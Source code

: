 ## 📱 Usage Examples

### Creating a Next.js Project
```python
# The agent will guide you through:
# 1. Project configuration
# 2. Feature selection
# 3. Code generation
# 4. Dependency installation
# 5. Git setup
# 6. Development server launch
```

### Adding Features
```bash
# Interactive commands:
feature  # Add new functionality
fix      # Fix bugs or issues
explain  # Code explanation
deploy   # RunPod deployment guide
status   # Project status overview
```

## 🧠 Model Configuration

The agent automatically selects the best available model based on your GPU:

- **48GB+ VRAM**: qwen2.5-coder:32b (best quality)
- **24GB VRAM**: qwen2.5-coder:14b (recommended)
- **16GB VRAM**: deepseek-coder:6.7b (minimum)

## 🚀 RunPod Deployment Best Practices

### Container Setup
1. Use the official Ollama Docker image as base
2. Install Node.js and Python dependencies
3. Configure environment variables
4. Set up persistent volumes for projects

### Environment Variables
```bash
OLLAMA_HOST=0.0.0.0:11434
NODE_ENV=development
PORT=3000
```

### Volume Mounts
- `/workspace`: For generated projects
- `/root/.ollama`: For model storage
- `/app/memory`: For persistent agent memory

----------------------------------------

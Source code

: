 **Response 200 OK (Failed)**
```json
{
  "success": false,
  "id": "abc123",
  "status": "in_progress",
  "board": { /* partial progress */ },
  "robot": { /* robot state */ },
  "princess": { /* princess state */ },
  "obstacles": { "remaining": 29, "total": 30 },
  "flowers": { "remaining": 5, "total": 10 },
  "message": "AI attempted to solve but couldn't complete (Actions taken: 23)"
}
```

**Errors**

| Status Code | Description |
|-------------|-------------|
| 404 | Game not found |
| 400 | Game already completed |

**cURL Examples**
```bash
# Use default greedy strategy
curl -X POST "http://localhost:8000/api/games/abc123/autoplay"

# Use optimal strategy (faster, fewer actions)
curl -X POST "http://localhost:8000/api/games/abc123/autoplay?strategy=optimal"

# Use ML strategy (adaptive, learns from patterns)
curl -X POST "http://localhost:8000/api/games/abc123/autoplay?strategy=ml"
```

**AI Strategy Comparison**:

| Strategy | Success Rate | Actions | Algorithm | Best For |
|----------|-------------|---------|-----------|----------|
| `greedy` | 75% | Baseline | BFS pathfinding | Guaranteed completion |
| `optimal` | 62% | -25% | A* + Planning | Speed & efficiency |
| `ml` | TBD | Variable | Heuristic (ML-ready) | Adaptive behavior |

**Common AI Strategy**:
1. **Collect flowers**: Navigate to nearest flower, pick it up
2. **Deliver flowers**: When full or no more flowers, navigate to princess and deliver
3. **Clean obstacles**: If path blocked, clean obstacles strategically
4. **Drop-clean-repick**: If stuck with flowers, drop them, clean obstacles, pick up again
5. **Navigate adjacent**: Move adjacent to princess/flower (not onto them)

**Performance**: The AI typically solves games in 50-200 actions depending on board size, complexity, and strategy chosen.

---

----------------------------------------

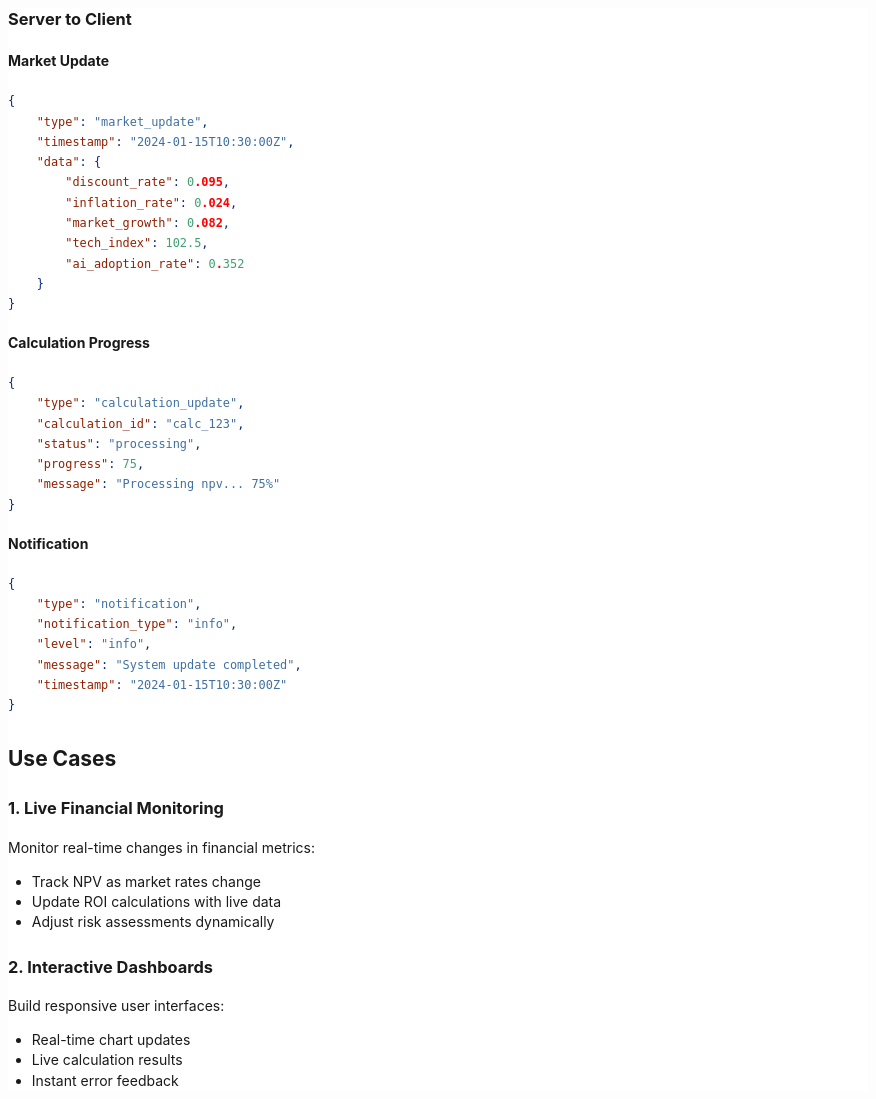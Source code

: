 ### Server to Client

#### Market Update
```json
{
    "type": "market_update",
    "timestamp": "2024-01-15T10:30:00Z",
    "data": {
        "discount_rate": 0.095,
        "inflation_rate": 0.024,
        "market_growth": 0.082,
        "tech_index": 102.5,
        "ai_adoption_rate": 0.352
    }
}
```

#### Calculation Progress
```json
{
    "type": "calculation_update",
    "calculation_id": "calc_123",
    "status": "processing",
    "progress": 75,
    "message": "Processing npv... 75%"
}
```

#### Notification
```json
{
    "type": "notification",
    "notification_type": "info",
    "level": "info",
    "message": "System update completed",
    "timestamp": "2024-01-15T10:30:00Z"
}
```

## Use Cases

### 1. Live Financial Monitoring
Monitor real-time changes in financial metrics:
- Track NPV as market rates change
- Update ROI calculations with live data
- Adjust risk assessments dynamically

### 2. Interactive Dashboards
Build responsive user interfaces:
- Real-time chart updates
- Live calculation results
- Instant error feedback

----------------------------------------

### Exercise brief
Once the line with "- **16GB VRAM**: deepseek-coder:6.7b" is found in the records above, print exactly that line and every line after it through the line with "persistent agent memory".

### Written answer
- **16GB VRAM**: deepseek-coder:6.7b (minimum)

## 🚀 RunPod Deployment Best Practices

### Container Setup
1. Use the official Ollama Docker image as base
2. Install Node.js and Python dependencies
3. Configure environment variables
4. Set up persistent volumes for projects

### Environment Variables
```bash
OLLAMA_HOST=0.0.0.0:11434
NODE_ENV=development
PORT=3000
```

### Volume Mounts
- `/workspace`: For generated projects
- `/root/.ollama`: For model storage
- `/app/memory`: For persistent agent memory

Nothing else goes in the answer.